Actors interact with puppets of both humans and animals in Faustus in Africa.

Faustus in Africa

Posted by Speakeasy News > Friday 12 September 2025 > Shine Bright Lycée What's On


South African creator William Kentridge first transposed Goethe's Faustus selling his soul to the devil to the African continent 30 years ago. Against a backdrop of colonialism, it uses life-like puppets alongside actors to portray Faustus on safari in Africa. A new production arrives in Paris fresh from the Edinburgh Festival.

Kentridge is a  a visual artist who creates shows that combine theatre, dance, music, film, drawing,  animation and in this case, puppets.

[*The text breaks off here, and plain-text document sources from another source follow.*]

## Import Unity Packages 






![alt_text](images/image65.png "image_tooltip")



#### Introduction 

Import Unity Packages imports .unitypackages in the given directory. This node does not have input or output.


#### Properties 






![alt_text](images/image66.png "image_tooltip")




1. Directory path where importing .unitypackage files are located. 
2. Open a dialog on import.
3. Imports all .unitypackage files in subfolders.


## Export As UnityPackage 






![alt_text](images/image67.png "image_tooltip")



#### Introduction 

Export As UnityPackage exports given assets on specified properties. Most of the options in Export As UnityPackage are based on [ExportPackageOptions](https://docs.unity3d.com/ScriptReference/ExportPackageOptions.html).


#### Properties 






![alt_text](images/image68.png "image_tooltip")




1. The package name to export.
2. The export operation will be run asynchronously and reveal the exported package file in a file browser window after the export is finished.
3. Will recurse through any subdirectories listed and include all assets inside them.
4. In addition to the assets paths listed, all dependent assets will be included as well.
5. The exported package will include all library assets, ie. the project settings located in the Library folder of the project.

Handspring Puppet Company was founded in Cape Town, South Africa, in 1981. The company originally made shows for children but by 1985, with the country in political transition, had switched their focus to adults. This was when they collaborated with William Kentridge on the original production of Faustus in Africa. The company became world-renowned when they created the life-size horse puppets for the British National Theatre's adaptation of War Horse. More recently, they made the giant puppet of a Syrian refugee girl involved in the refugee awareness campaign Walk with Little Amal.

Faustus as a puppet.

Kentridge's Faustus progresses across Africa, destroying animals, provoking conflict and exploiting all he finds. The characters are represented by actors or actors manipulating puppets. But the devil himself is a disembodied voice down the wires of an old-fashioned telephone exchange.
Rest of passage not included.